■ HOW TO COMPLETE THIS TASK ■
The task calls for each record to be given again unchanged, minus any pictures.

Dataset entries:
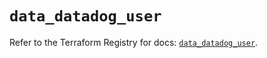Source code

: # `data_datadog_user`

Refer to the Terraform Registry for docs: [`data_datadog_user`](https://registry.terraform.io/providers/datadog/datadog/3.40.0/docs/data-sources/user).
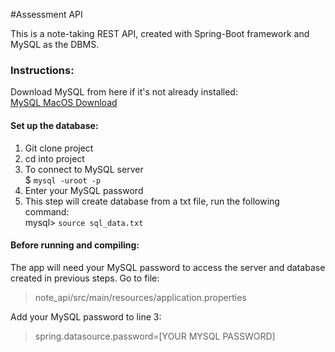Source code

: #Assessment API

This is a note-taking REST API, created with Spring-Boot framework
and MySQL as the DBMS.

### Instructions:

Download MySQL from here if it's not already installed:\
[MySQL MacOS Download](https://dev.mysql.com/doc/mysql-osx-excerpt/5.7/en/osx-installation-pkg.html)

#### Set up the database:
1. Git clone project
2. cd into project
3. To connect to MySQL server \
$ `mysql -uroot -p`
4. Enter your MySQL password
5. This step will  create database from a txt file, run the following command:\
 mysql> `source sql_data.txt`
 
 #### Before running and compiling:
 The app will need your MySQL password to access the server and database created in previous steps.
 Go to file:
 > note_api/src/main/resources/application.properties
 
Add your MySQL password to line 3:
> spring.datasource.password=[YOUR MYSQL PASSWORD]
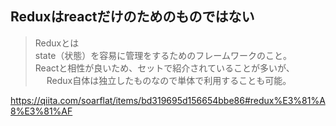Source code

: ## Reduxはreactだけのためのものではない
> Reduxとは  
> state（状態）を容易に管理をするためのフレームワークのこと。  
> Reactと相性が良いため、セットで紹介されていることが多いが、  　
> Redux自体は独立したものなので単体で利用することも可能。  

https://qiita.com/soarflat/items/bd319695d156654bbe86#redux%E3%81%A8%E3%81%AF
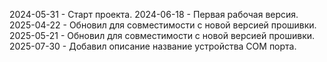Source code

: 2024-05-31 - Старт проекта.
2024-06-18 - Первая рабочая версия.
2025-04-22 - Обновил для совместимости с новой версией прошивки.
2025-05-21 - Обновил для совместимости с новой версией прошивки.
2025-07-30 - Добавил описание название устройства COM порта.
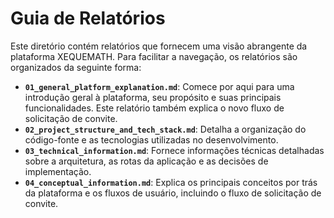 
# Guia de Relatórios

Este diretório contém relatórios que fornecem uma visão abrangente da plataforma XEQUEMATH. Para facilitar a navegação, os relatórios são organizados da seguinte forma:

*   **`01_general_platform_explanation.md`**: Comece por aqui para uma introdução geral à plataforma, seu propósito e suas principais funcionalidades. Este relatório também explica o novo fluxo de solicitação de convite.
*   **`02_project_structure_and_tech_stack.md`**: Detalha a organização do código-fonte e as tecnologias utilizadas no desenvolvimento.
*   **`03_technical_information.md`**: Fornece informações técnicas detalhadas sobre a arquitetura, as rotas da aplicação e as decisões de implementação.
*   **`04_conceptual_information.md`**: Explica os principais conceitos por trás da plataforma e os fluxos de usuário, incluindo o fluxo de solicitação de convite.
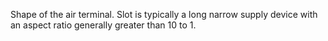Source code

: Shape of the air terminal. Slot is typically a long narrow supply device with an aspect ratio generally greater than 10 to 1.
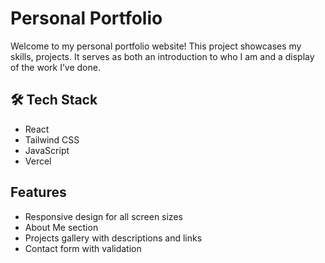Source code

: # Personal Portfolio

Welcome to my personal portfolio website! This project showcases my skills, projects. It serves as both an introduction to who I am and a display of the work I’ve done.


## 🛠 Tech Stack

- React
- Tailwind CSS
- JavaScript
- Vercel

## Features

- Responsive design for all screen sizes
- About Me section
- Projects gallery with descriptions and links
- Contact form with validation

■ ANSWER AREA ■
Source code

: # `data_datadog_user`

Refer to the Terraform Registry for docs: [`data_datadog_user`](https://registry.terraform.io/providers/datadog/datadog/3.40.0/docs/data-sources/user).
Source code

: #Assessment API

This is a note-taking REST API, created with Spring-Boot framework
and MySQL as the DBMS.

### Instructions:

Download MySQL from here if it's not already installed:\
[MySQL MacOS Download](https://dev.mysql.com/doc/mysql-osx-excerpt/5.7/en/osx-installation-pkg.html)

#### Set up the database:
1. Git clone project
2. cd into project
3. To connect to MySQL server \
$ `mysql -uroot -p`
4. Enter your MySQL password
5. This step will  create database from a txt file, run the following command:\
 mysql> `source sql_data.txt`
 
 #### Before running and compiling:
 The app will need your MySQL password to access the server and database created in previous steps.
 Go to file:
 > note_api/src/main/resources/application.properties
 
Add your MySQL password to line 3:
> spring.datasource.password=[YOUR MYSQL PASSWORD]
Source code

: ## Reduxはreactだけのためのものではない
> Reduxとは  
> state（状態）を容易に管理をするためのフレームワークのこと。  
> Reactと相性が良いため、セットで紹介されていることが多いが、  　
> Redux自体は独立したものなので単体で利用することも可能。  

https://qiita.com/soarflat/items/bd319695d156654bbe86#redux%E3%81%A8%E3%81%AF
Source code

: 2024-05-31 - Старт проекта.
2024-06-18 - Первая рабочая версия.
2025-04-22 - Обновил для совместимости с новой версией прошивки.
2025-05-21 - Обновил для совместимости с новой версией прошивки.
2025-07-30 - Добавил описание название устройства COM порта.
# Guia de Relatórios

Este diretório contém relatórios que fornecem uma visão abrangente da plataforma XEQUEMATH. Para facilitar a navegação, os relatórios são organizados da seguinte forma:

*   **`01_general_platform_explanation.md`**: Comece por aqui para uma introdução geral à plataforma, seu propósito e suas principais funcionalidades. Este relatório também explica o novo fluxo de solicitação de convite.
*   **`02_project_structure_and_tech_stack.md`**: Detalha a organização do código-fonte e as tecnologias utilizadas no desenvolvimento.
*   **`03_technical_information.md`**: Fornece informações técnicas detalhadas sobre a arquitetura, as rotas da aplicação e as decisões de implementação.
*   **`04_conceptual_information.md`**: Explica os principais conceitos por trás da plataforma e os fluxos de usuário, incluindo o fluxo de solicitação de convite.
Source code

: Shape of the air terminal. Slot is typically a long narrow supply device with an aspect ratio generally greater than 10 to 1.
Source code

: # Personal Portfolio

Welcome to my personal portfolio website! This project showcases my skills, projects. It serves as both an introduction to who I am and a display of the work I’ve done.


## 🛠 Tech Stack

- React
- Tailwind CSS
- JavaScript
- Vercel

## Features

- Responsive design for all screen sizes
- About Me section
- Projects gallery with descriptions and links
- Contact form with validation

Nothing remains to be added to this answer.